I've an XTS object, x, and I've added a column which is the sum of the other columns:
x$sum=apply(x,1,sum)
print(x$sum)
shows me the sum for each row, along with the datestamp of that row. I.e. x$sum
is still an XTS object. Normally this is good, but I wanted it as a simple vector, without the dates associated. Here is how you do that:as.vector(x$sum)Why did I want that? Simply because
summary(x$sum)
uses up 7 lines, half of it being noise about the datestamps; summary(as.vector(x$sum))
is 2 lines, all signal, no noise.
6 comments:
Thanks very much! You've saved me lots of wasted time.
You just saved my day! After three hours of searching, I finally found an answer! Thank you for taking time and writing this.

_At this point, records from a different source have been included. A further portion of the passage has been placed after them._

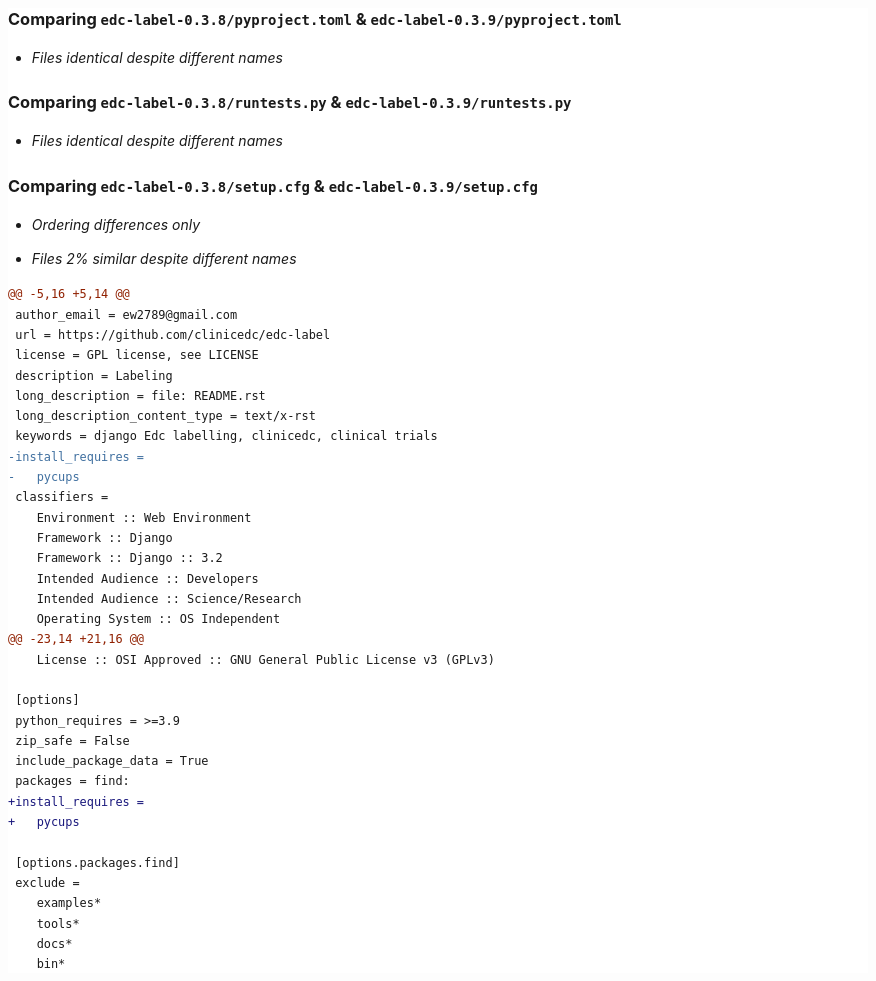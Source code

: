 ### Comparing `edc-label-0.3.8/pyproject.toml` & `edc-label-0.3.9/pyproject.toml`

 * *Files identical despite different names*

### Comparing `edc-label-0.3.8/runtests.py` & `edc-label-0.3.9/runtests.py`

 * *Files identical despite different names*

### Comparing `edc-label-0.3.8/setup.cfg` & `edc-label-0.3.9/setup.cfg`

 * *Ordering differences only*

 * *Files 2% similar despite different names*

```diff
@@ -5,16 +5,14 @@
 author_email = ew2789@gmail.com
 url = https://github.com/clinicedc/edc-label
 license = GPL license, see LICENSE
 description = Labeling
 long_description = file: README.rst
 long_description_content_type = text/x-rst
 keywords = django Edc labelling, clinicedc, clinical trials
-install_requires = 
-	pycups
 classifiers = 
 	Environment :: Web Environment
 	Framework :: Django
 	Framework :: Django :: 3.2
 	Intended Audience :: Developers
 	Intended Audience :: Science/Research
 	Operating System :: OS Independent
@@ -23,14 +21,16 @@
 	License :: OSI Approved :: GNU General Public License v3 (GPLv3)
 
 [options]
 python_requires = >=3.9
 zip_safe = False
 include_package_data = True
 packages = find:
+install_requires = 
+	pycups
 
 [options.packages.find]
 exclude = 
 	examples*
 	tools*
 	docs*
 	bin*
```

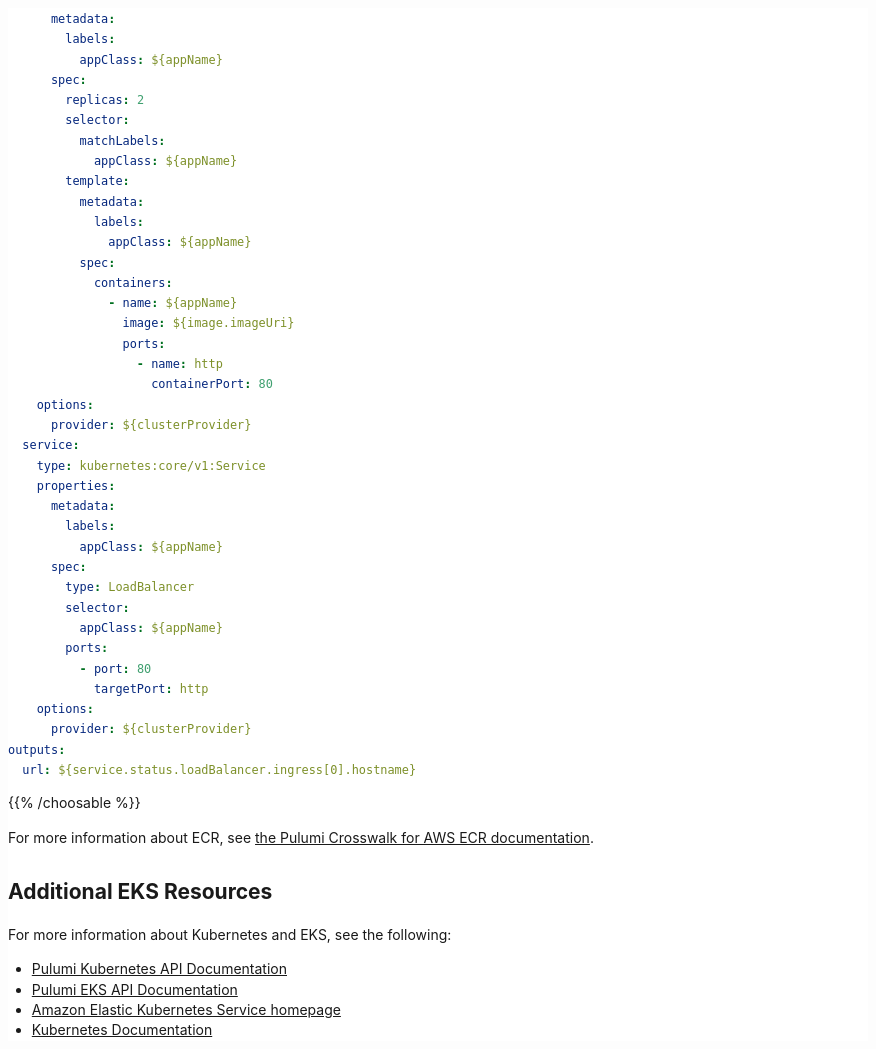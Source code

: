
 ```yaml
      metadata:
        labels:
          appClass: ${appName}
      spec:
        replicas: 2
        selector:
          matchLabels:
            appClass: ${appName}
        template:
          metadata:
            labels:
              appClass: ${appName}
          spec:
            containers:
              - name: ${appName}
                image: ${image.imageUri}
                ports:
                  - name: http
                    containerPort: 80
    options:
      provider: ${clusterProvider}
  service:
    type: kubernetes:core/v1:Service
    properties:
      metadata:
        labels:
          appClass: ${appName}
      spec:
        type: LoadBalancer
        selector:
          appClass: ${appName}
        ports:
          - port: 80
            targetPort: http
    options:
      provider: ${clusterProvider}
outputs:
  url: ${service.status.loadBalancer.ingress[0].hostname}
```

{{% /choosable %}}

For more information about ECR, see [the Pulumi Crosswalk for AWS ECR documentation](/docs/clouds/aws/guides/ecr/).

## Additional EKS Resources

For more information about Kubernetes and EKS, see the following:

* [Pulumi Kubernetes API Documentation](/registry/packages/kubernetes/api-docs/)
* [Pulumi EKS API Documentation](/registry/packages/eks/api-docs/)
* [Amazon Elastic Kubernetes Service homepage](https://aws.amazon.com/eks/)
* [Kubernetes Documentation](https://kubernetes.io)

More than 2 years on, and your "hardly worth it" comment is still helping! Many thanks - answered my question exactly!
Could you elaborate on the flipside of this. I have a date column and an "x". How to merge these and/or many more to XTS-
Cheers
Lars, is "x" a vector/matrix? If so, use the xts constructor:
d = as.Date(1:5);v = 6:10
xts(v,d)
This creates an xts object with "1970-01-02 6" as the first row, "1970-01-06 10" as the 5th row.
Very informative article.Thank you author for posting this kind of article .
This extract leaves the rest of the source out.